2. You may use Andrei Volos' "Hurramabad" (English version is published by Glas), a chapter from Oksana Zabuzhko's "Filed Work in Ukrainian Sex"
(http://www.bu.edu/agni/fiction/print/2001/53-zabuzhko.html <https://mail.humanities.ucla.edu/exchweb/bin/redir.asp?URL=http://www.bu.edu/agni/fiction/print/2001/53-zabuzhko.html> ) and of course Milan Kundera's numerous writings on Central Europe including his recent "Die Weltliteratur" ("The New Yorker", January 8, 2007).  Everything pertaining North Caucuses is valuable too: some of texts on this subject may be found in the recent Glas collection "War and Peace" (Arkadii Babchenko, Julia Latynina, and the fragment from Dmitri Bykov's novel "ZhD" under the title "Jewhad"). Makanin's "The Prisoner of the Caucuses" is included into the collection of his works "The Loss" (Northwestern UP) translated by Byron Lyndsey - although it's more a post-imperial rather than a post-colonial text.

 

3. Hamid Ismailov, THE RAILWAY, a novel set in Central Asia.  The time span is from around 1900 to 1980.   It is published by Harvill Secker (an imprint of Random House) and will be republished by Vintage this July.  US distribution may not be that great but it is certainly available from amazon.com 

 

4. Yuri Andrukhovych's "Recreations" (Northwestern UP) and anything else of that writer (Ukrainian)

 

5. Mamdali Makhmudov, 'Ulug' Tog'lar' (The famous moutains"), the only anticolonial work I know of Central-Asian origin about Russia's colonization of Central East (sredny vostok as it was called in Soviet times) 

 

Critical literature:

David Chioni Moore's article "Is the Post- in Postcolonial the Post- in Post-Soviet? Towards a Global Postcolonial Critique." 

 

Condee, Nancy.  "The Anti-Imperialist Empire and After: In Dialogue with Gayatri Spivak's 'Are You Postcolonial?'"  PMLA 120:4 (October 2006): 829-31.  Introduction by Gayatri Spivak. 

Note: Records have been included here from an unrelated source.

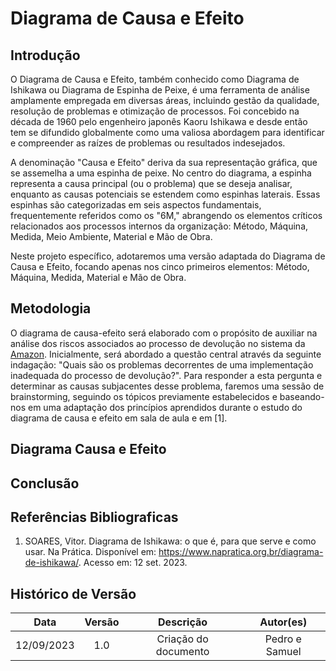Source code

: # Diagrama de Causa e Efeito

## Introdução

O Diagrama de Causa e Efeito, também conhecido como Diagrama de Ishikawa ou Diagrama de Espinha de Peixe, é uma ferramenta de análise amplamente empregada em diversas áreas, incluindo gestão da qualidade, resolução de problemas e otimização de processos. Foi concebido na década de 1960 pelo engenheiro japonês Kaoru Ishikawa e desde então tem se difundido globalmente como uma valiosa abordagem para identificar e compreender as raízes de problemas ou resultados indesejados.

A denominação "Causa e Efeito" deriva da sua representação gráfica, que se assemelha a uma espinha de peixe. No centro do diagrama, a espinha representa a causa principal (ou o problema) que se deseja analisar, enquanto as causas potenciais se estendem como espinhas laterais. Essas espinhas são categorizadas em seis aspectos fundamentais, frequentemente referidos como os "6M," abrangendo os elementos críticos relacionados aos processos internos da organização: Método, Máquina, Medida, Meio Ambiente, Material e Mão de Obra.

Neste projeto específico, adotaremos uma versão adaptada do Diagrama de Causa e Efeito, focando apenas nos cinco primeiros elementos: Método, Máquina, Medida, Material e Mão de Obra.

## Metodologia

O diagrama de causa-efeito será elaborado com o propósito de auxiliar na análise dos riscos associados ao processo de devolução no sistema da [Amazon](https://www.amazon.com.br/). Inicialmente, será abordado a questão central através da seguinte indagação: "Quais são os problemas decorrentes de uma implementação inadequada do processo de devolução?". Para responder a esta pergunta e determinar as causas subjacentes desse problema, faremos uma sessão de brainstorming, seguindo os tópicos previamente estabelecidos e baseando-nos em uma adaptação dos princípios aprendidos durante o estudo do diagrama de causa e efeito em sala de aula e em [1].

## Diagrama Causa e Efeito

## Conclusão

## Referências Bibliograficas

1. SOARES, Vitor. Diagrama de Ishikawa: o que é, para que serve e como usar. Na Prática. Disponível em: <https://www.napratica.org.br/diagrama-de-ishikawa/>. Acesso em: 12 set. 2023.

## Histórico de Versão

|    Data    | Versão |      Descrição       |   Autor(es)    |
| :--------: | :----: | :------------------: | :------------: |
| 12/09/2023 |  1.0   | Criação do documento | Pedro e Samuel |

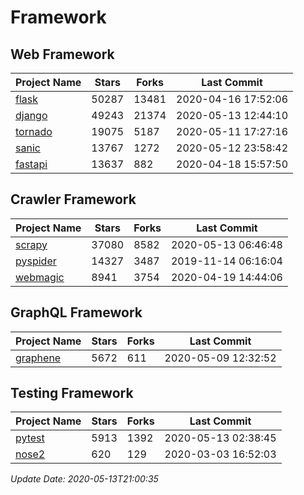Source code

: # Framework

## Web Framework

| Project Name | Stars | Forks | Last Commit |
| ------------ | ----- | ----- | ----------- |
| [flask](https://github.com/pallets/flask) | 50287 | 13481 | 2020-04-16 17:52:06 |
| [django](https://github.com/django/django) | 49243 | 21374 | 2020-05-13 12:44:10 |
| [tornado](https://github.com/tornadoweb/tornado) | 19075 | 5187 | 2020-05-11 17:27:16 |
| [sanic](https://github.com/huge-success/sanic) | 13767 | 1272 | 2020-05-12 23:58:42 |
| [fastapi](https://github.com/tiangolo/fastapi) | 13637 | 882 | 2020-04-18 15:57:50 |

## Crawler Framework

| Project Name | Stars | Forks | Last Commit |
| ------------ | ----- | ----- | ----------- |
| [scrapy](https://github.com/scrapy/scrapy) | 37080 | 8582 | 2020-05-13 06:46:48 |
| [pyspider](https://github.com/binux/pyspider) | 14327 | 3487 | 2019-11-14 06:16:04 |
| [webmagic](https://github.com/code4craft/webmagic) | 8941 | 3754 | 2020-04-19 14:44:06 |

## GraphQL Framework

| Project Name | Stars | Forks | Last Commit |
| ------------ | ----- | ----- | ----------- |
| [graphene](https://github.com/graphql-python/graphene) | 5672 | 611 | 2020-05-09 12:32:52 |

## Testing Framework

| Project Name | Stars | Forks | Last Commit |
| ------------ | ----- | ----- | ----------- |
| [pytest](https://github.com/pytest-dev/pytest) | 5913 | 1392 | 2020-05-13 02:38:45 |
| [nose2](https://github.com/nose-devs/nose2) | 620 | 129 | 2020-03-03 16:52:03 |

*Update Date: 2020-05-13T21:00:35*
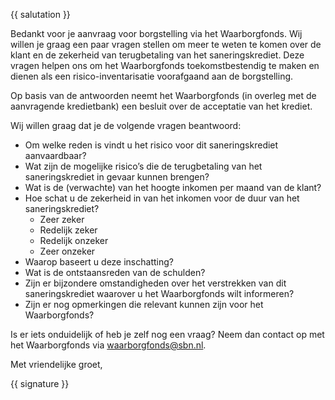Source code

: {{ salutation }}

Bedankt voor je aanvraag voor borgstelling via het Waarborgfonds. Wij willen je graag een paar vragen stellen om meer te weten te komen over de klant en de zekerheid van terugbetaling van het saneringskrediet. Deze vragen helpen ons om het Waarborgfonds toekomstbestendig te maken en dienen als een risico-inventarisatie voorafgaand aan de borgstelling.

Op basis van de antwoorden neemt het Waarborgfonds (in overleg met de aanvragende kredietbank) een besluit over de acceptatie van het krediet.

Wij willen graag dat je de volgende vragen beantwoord:

* Om welke reden is vindt u het risico voor dit saneringskrediet aanvaardbaar?
* Wat zijn de mogelijke risico’s die de terugbetaling van het saneringskrediet in gevaar kunnen brengen?
* Wat is de (verwachte) van het hoogte inkomen per maand van de klant?
* Hoe schat u de zekerheid in van het inkomen voor de duur van het saneringskrediet?
  * Zeer zeker
  * Redelijk zeker
  * Redelijk onzeker
  * Zeer onzeker
* Waarop baseert u deze inschatting?
* Wat is de ontstaansreden van de schulden?
* Zijn er bijzondere omstandigheden over het verstrekken van dit saneringskrediet waarover u het Waarborgfonds wilt informeren?
* Zijn er nog opmerkingen die relevant kunnen zijn voor het Waarborgfonds?

Is er iets onduidelijk of heb je zelf nog een vraag? Neem dan contact op met het Waarborgfonds via waarborgfonds@sbn.nl.

Met vriendelijke groet,

{{ signature }}
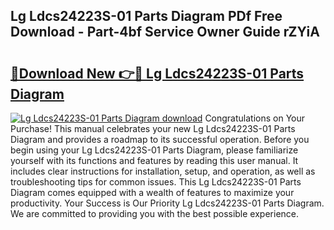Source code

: ## Lg Ldcs24223S-01 Parts Diagram PDf Free Download - Part-4bf Service Owner Guide rZYiA

# <h2><a href="http://dfhn7i.blite.top/?on=Lg+Ldcs24223S-01+Parts+Diagram">🔗Download New 👉🔴 Lg Ldcs24223S-01 Parts Diagram</a></h2>

[![Lg Ldcs24223S-01 Parts Diagram download](https://i.imgur.com/lujVjoI.png)](http://dfhn7i.blite.top/?on=Lg+Ldcs24223S-01+Parts+Diagram)
Congratulations on Your Purchase! This manual celebrates your new Lg Ldcs24223S-01 Parts Diagram and provides a roadmap to its successful operation. Before you begin using your Lg Ldcs24223S-01 Parts Diagram, please familiarize yourself with its functions and features by reading this user manual. It includes clear instructions for installation, setup, and operation, as well as troubleshooting tips for common issues. This Lg Ldcs24223S-01 Parts Diagram comes equipped with a wealth of features to maximize your productivity. Your Success is Our Priority Lg Ldcs24223S-01 Parts Diagram. We are committed to providing you with the best possible experience.
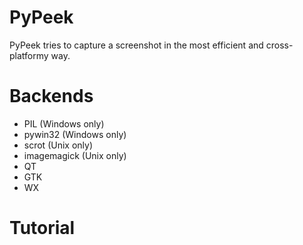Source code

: PyPeek
======

PyPeek tries to capture a screenshot in the most efficient and cross-platformy way.

Backends
========
* PIL (Windows only)
* pywin32 (Windows only)
* scrot (Unix only)
* imagemagick (Unix only)
* QT
* GTK
* WX

Tutorial
========

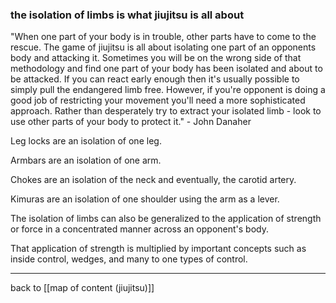 ### the isolation of limbs is what jiujitsu is all about

"When one part of your body is in trouble, other parts have to come to the rescue. The game of jiujitsu is all about isolating one part of an opponents body and attacking it. Sometimes you will be on the wrong side of that methodology and find one part of your body has been isolated and about to be attacked. If you can react early enough then it's usually possible to simply pull the endangered limb free. However, if you're opponent is doing a good job of restricting your movement you'll need a more sophisticated approach. Rather than desperately try to extract your isolated limb - look to use other parts of your body to protect it." - John Danaher

Leg locks are an isolation of one leg.

Armbars are an isolation of one arm.

Chokes are an isolation of the neck and eventually, the carotid artery.

Kimuras are an isolation of one shoulder using the arm as a lever. 

The isolation of limbs can also be generalized to the application of strength or force in a concentrated manner across an opponent's body.

That application of strength is multiplied by important concepts such as inside control, wedges, and many to one types of control.

---

back to [[map of content (jiujitsu)]]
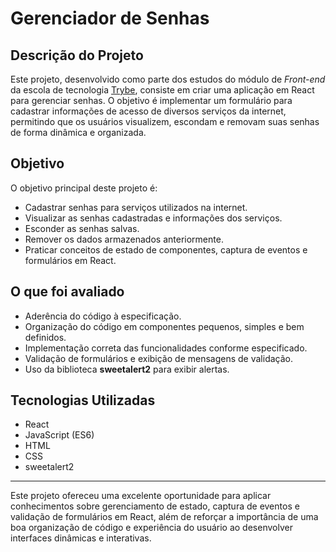 # Gerenciador de Senhas

## Descrição do Projeto

Este projeto, desenvolvido como parte dos estudos do módulo de _Front-end_ da escola de tecnologia [Trybe](https://www.betrybe.com/), consiste em criar uma aplicação em React para gerenciar senhas. O objetivo é implementar um formulário para cadastrar informações de acesso de diversos serviços da internet, permitindo que os usuários visualizem, escondam e removam suas senhas de forma dinâmica e organizada.

## Objetivo

O objetivo principal deste projeto é:

-   Cadastrar senhas para serviços utilizados na internet.
-   Visualizar as senhas cadastradas e informações dos serviços.
-   Esconder as senhas salvas.
-   Remover os dados armazenados anteriormente.
-   Praticar conceitos de estado de componentes, captura de eventos e formulários em React.

## O que foi avaliado

-   Aderência do código à especificação.
-   Organização do código em componentes pequenos, simples e bem definidos.
-   Implementação correta das funcionalidades conforme especificado.
-   Validação de formulários e exibição de mensagens de validação.
-   Uso da biblioteca **sweetalert2** para exibir alertas.


## Tecnologias Utilizadas

-   React
-   JavaScript (ES6)
-   HTML
-   CSS
-   sweetalert2

----------

Este projeto ofereceu uma excelente oportunidade para aplicar conhecimentos sobre gerenciamento de estado, captura de eventos e validação de formulários em React, além de reforçar a importância de uma boa organização de código e experiência do usuário ao desenvolver interfaces dinâmicas e interativas.

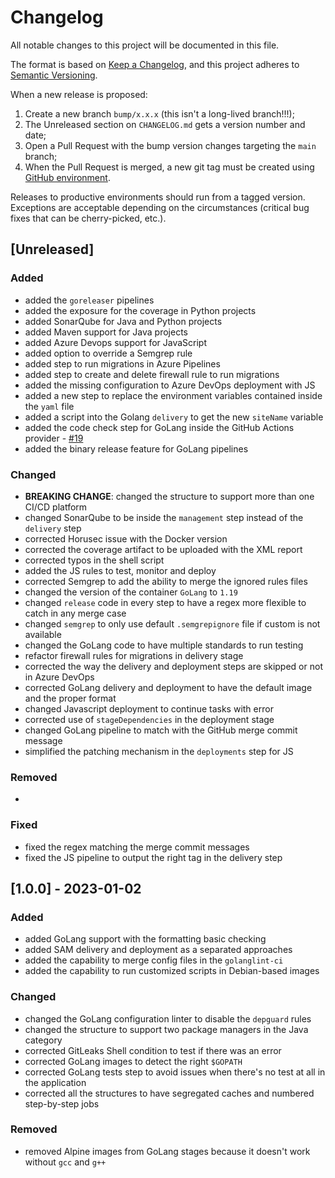 # Changelog

All notable changes to this project will be documented in this file.

The format is based on [Keep a Changelog](https://keepachangelog.com/en/1.0.0/), and this project adheres to [Semantic Versioning](https://semver.org/spec/v2.0.0.html).

When a new release is proposed:

1. Create a new branch `bump/x.x.x` (this isn't a long-lived branch!!!);
2. The Unreleased section on `CHANGELOG.md` gets a version number and date;
3. Open a Pull Request with the bump version changes targeting the `main` branch;
4. When the Pull Request is merged, a new git tag must be created using [GitHub environment](https://github.com/rios0rios0/pipelines/tags).

Releases to productive environments should run from a tagged version.
Exceptions are acceptable depending on the circumstances (critical bug fixes that can be cherry-picked, etc.).

## [Unreleased]

### Added

- added the `goreleaser` pipelines
- added the exposure for the coverage in Python projects
- added SonarQube for Java and Python projects
- added Maven support for Java projects
- added Azure Devops support for JavaScript
- added option to override a Semgrep rule
- added step to run migrations in Azure Pipelines
- added step to create and delete firewall rule to run migrations
- added the missing configuration to Azure DevOps deployment with JS
- added a new step to replace the environment variables contained inside the `yaml` file
- added a script into the Golang `delivery` to get the new `siteName` variable
- added the code check step for GoLang inside the GitHub Actions provider - [#19](https://github.com/rios0rios0/pipelines/issues/19)
- added the binary release feature for GoLang pipelines

### Changed

- **BREAKING CHANGE**: changed the structure to support more than one CI/CD platform
- changed SonarQube to be inside the `management` step instead of the `delivery` step
- corrected Horusec issue with the Docker version
- corrected the coverage artifact to be uploaded with the XML report
- corrected typos in the shell script
- added the JS rules to test, monitor and deploy
- corrected Semgrep to add the ability to merge the ignored rules files
- changed the version of the container `GoLang` to `1.19`
- changed `release` code in every step to have a regex more flexible to catch in any merge case
- changed `semgrep` to only use default `.semgrepignore` file if custom is not available
- changed the GoLang code to have multiple standards to run testing
- refactor firewall rules for migrations in delivery stage
- corrected the way the delivery and deployment steps are skipped or not in Azure DevOps
- corrected GoLang delivery and deployment to have the default image and the proper format
- changed Javascript deployment to continue tasks with error
- corrected use of `stageDependencies` in the deployment stage
- changed GoLang pipeline to match with the GitHub merge commit message
- simplified the patching mechanism in the `deployments` step for JS

### Removed

-

### Fixed

- fixed the regex matching the merge commit messages
- fixed the JS pipeline to output the right tag in the delivery step

## [1.0.0] - 2023-01-02

### Added

- added GoLang support with the formatting basic checking
- added SAM delivery and deployment as a separated approaches
- added the capability to merge config files in the `golanglint-ci`
- added the capability to run customized scripts in Debian-based images

### Changed

- changed the GoLang configuration linter to disable the `depguard` rules
- changed the structure to support two package managers in the Java category
- corrected GitLeaks Shell condition to test if there was an error
- corrected GoLang images to detect the right `$GOPATH`
- corrected GoLang tests step to avoid issues when there's no test at all in the application
- corrected all the structures to have segregated caches and numbered step-by-step jobs

### Removed

- removed Alpine images from GoLang stages because it doesn't work without `gcc` and `g++`
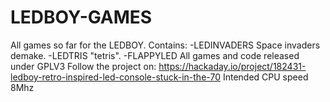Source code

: # LEDBOY-GAMES
All games so far for the LEDBOY.
Contains:
-LEDINVADERS Space invaders demake.
-LEDTRIS "tetris".
-FLAPPYLED 
All games and code released under GPLV3
Follow the project on: https://hackaday.io/project/182431-ledboy-retro-inspired-led-console-stuck-in-the-70
Intended CPU speed 8Mhz
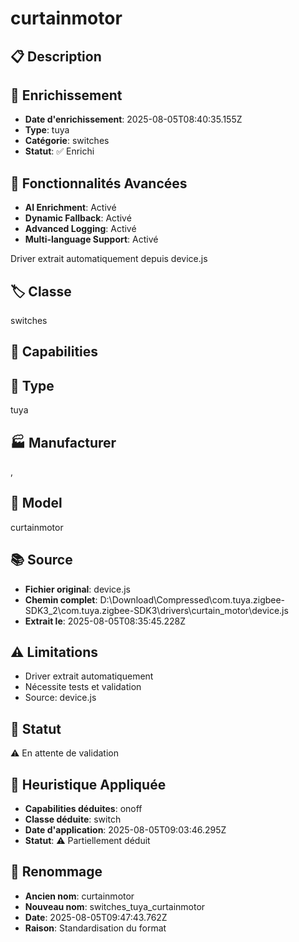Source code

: # curtainmotor

## 📋 Description

## 🔧 Enrichissement
- **Date d'enrichissement**: 2025-08-05T08:40:35.155Z
- **Type**: tuya
- **Catégorie**: switches
- **Statut**: ✅ Enrichi

## 🚀 Fonctionnalités Avancées
- **AI Enrichment**: Activé
- **Dynamic Fallback**: Activé
- **Advanced Logging**: Activé
- **Multi-language Support**: Activé

Driver extrait automatiquement depuis device.js

## 🏷️ Classe
switches

## 🔧 Capabilities


## 📡 Type
tuya

## 🏭 Manufacturer
, 

## 📱 Model
curtainmotor

## 📚 Source
- **Fichier original**: device.js
- **Chemin complet**: D:\Download\Compressed\com.tuya.zigbee-SDK3_2\com.tuya.zigbee-SDK3\drivers\curtain_motor\device.js
- **Extrait le**: 2025-08-05T08:35:45.228Z

## ⚠️ Limitations
- Driver extrait automatiquement
- Nécessite tests et validation
- Source: device.js

## 🚀 Statut
⚠️ En attente de validation

## 🧠 Heuristique Appliquée
- **Capabilities déduites**: onoff
- **Classe déduite**: switch
- **Date d'application**: 2025-08-05T09:03:46.295Z
- **Statut**: ⚠️ Partiellement déduit

## 🔄 Renommage
- **Ancien nom**: curtainmotor
- **Nouveau nom**: switches_tuya_curtainmotor
- **Date**: 2025-08-05T09:47:43.762Z
- **Raison**: Standardisation du format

---.  "Eurasia and Imperialism."  Debate (participants include Gayatri Spivak and Harsha Ram).  PMLA 122:1 (January 2007): 360-61.


________________________________

From: Klawa Thresher [mailto:kthresher at rmwc.edu]
Sent: Tue 6/5/2007 11:39 AM
To: Furman, Yelena
Subject: RE: [SEELANGS] Russian/East/Central European postcolonial literature



Hi Lena - could you share your list with the listserve?  Thank, Klawa

-----Original Message-----
From: SEELANGS: Slavic & East European Languages and Literatures list
[mailto:SEELANGS at BAMA.UA.EDU] On Behalf Of Furman, Yelena
Sent: Monday, May 21, 2007 2:11 PM
To: SEELANGS at BAMA.UA.EDU
Subject: Re: [SEELANGS] Russian/East/Central European postcolonial
literature

Dear all,
A huge thank you to everyone who answered my query.  I now have a very
interesting list of titles/authors, not only for the person who asked me
but for my own education, as well.  Many thanks again.